This post is about how you can use Func
Background
What does null mean? It might seem like a simple question and you might say that the answer is that the variable has not been initialized. Hopefully you realize that this is only half the fact though. The problem is that null sometimes doesn't match our domain and we often let null mean more than one thing. It could be that the variable is not intialized but it could also be that a call to the database didn't find a matching record and the result therefore is null.
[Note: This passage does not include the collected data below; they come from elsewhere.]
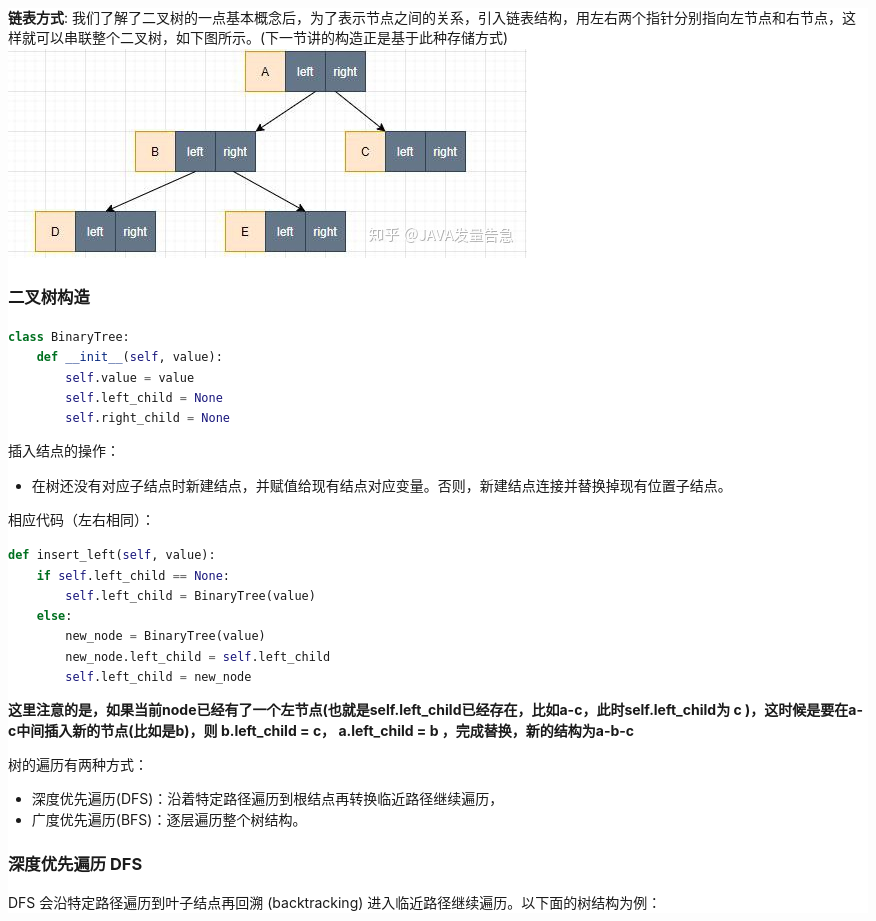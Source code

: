 **链表方式**:
我们了解了二叉树的一点基本概念后，为了表示节点之间的关系，引入链表结构，用左右两个指针分别指向左节点和右节点，这样就可以串联整个二叉树，如下图所示。(下一节讲的构造正是基于此种存储方式)
![链表二叉树](/figures/2021-09-04-00-11-32.png)

### 二叉树构造
```python
class BinaryTree:
    def __init__(self, value):
        self.value = value
        self.left_child = None
        self.right_child = None
```

插入结点的操作：
- 在树还没有对应子结点时新建结点，并赋值给现有结点对应变量。否则，新建结点连接并替换掉现有位置子结点。

相应代码（左右相同）：
```python
def insert_left(self, value):
    if self.left_child == None:
        self.left_child = BinaryTree(value)
    else:
        new_node = BinaryTree(value)
        new_node.left_child = self.left_child
        self.left_child = new_node
```

**这里注意的是，如果当前node已经有了一个左节点(也就是self.left_child已经存在，比如a-c，此时self.left_child为 c )，这时候是要在a-c中间插入新的节点(比如是b)，则 b.left_child = c， a.left_child = b ，完成替换，新的结构为a-b-c**

树的遍历有两种方式：
- 深度优先遍历(DFS)：沿着特定路径遍历到根结点再转换临近路径继续遍历，
- 广度优先遍历(BFS)：逐层遍历整个树结构。

### 深度优先遍历 DFS
DFS 会沿特定路径遍历到叶子结点再回溯 (backtracking) 进入临近路径继续遍历。以下面的树结构为例：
Not thinking through what null really means in your problem domain might lead to defects. I came across this problem today. I was working on the homepage for my club and as usual I was running SQL Server Profiler. What almost caused me to fall of my chair was the lines below in SSP.
The reason this suprised me was damn sure I was caching away the current user in my service. A quick look at the code confirmed that it should be cached.
public User GetUser()
{
if (this.currentUser == null)
{
this.currentUser = this.membershipRepository.GetUser();
if (this.currentUser != null)
{
this.currentUser.Avatar = new AvatarImage(this.avatarSettingsReader.AvatarPath, this.currentUser.UserName, p => File.Exists(this.avatarSettingsReader.MapPath(p)));
}
}
return this.currentUser;
}
The clue that made me realize my misstake was that I was testing in FF and IE in parallell and in FF I was logged in and there the user was only fetched from the db once. I had considered the meaning of null as "The item needs to be fetched" when in reality it could also mean that the "The item has been fetched but had no value".
So how to solve the problem?
To be clear I consider the problem to be that I wanted to give null a meaning(Not fetched) when my domain already had a meaning for null (Not logged in).
Changing the domain was out of the question because that would have meant more work. The first thought was to add a hasLoaded boolean. The first check in the code above would simply have changed in that case. I'm not sure why but I don't like having flags like these in my code so I came up with another approach.
I created a private variable:
private Func
And in the constructor I instialized it to:
this.getUserFunc = () =>
{
this.currentUser = this.membershipRepository.GetUser();
if (this.currentUser != null)
{
this.currentUser.Avatar = new AvatarImage(this.avatarSettingsReader.AvatarPath, this.currentUser.UserName, p => File.Exists(this.avatarSettingsReader.MapPath(p)));
}
this.getUserFunc = () => this.currentUser;
return this.currentUser;
};
Note line 8 where the func alter itself. So the method above only runs once then it alter itself to return the saved value.
My GetUser method now reads:
public User GetUser()
{
return this.getUserFunc();
}
As seen below the generated SQL is now what I would expect.
Conclusion
Take a few seconds to consider if null already has a meaning in your domain before assigning it a new one.
I'm not sure if the way I solved it above is good or not. I'm afraid it might make the code harder to understand. I will have to try it out and see what I think of it.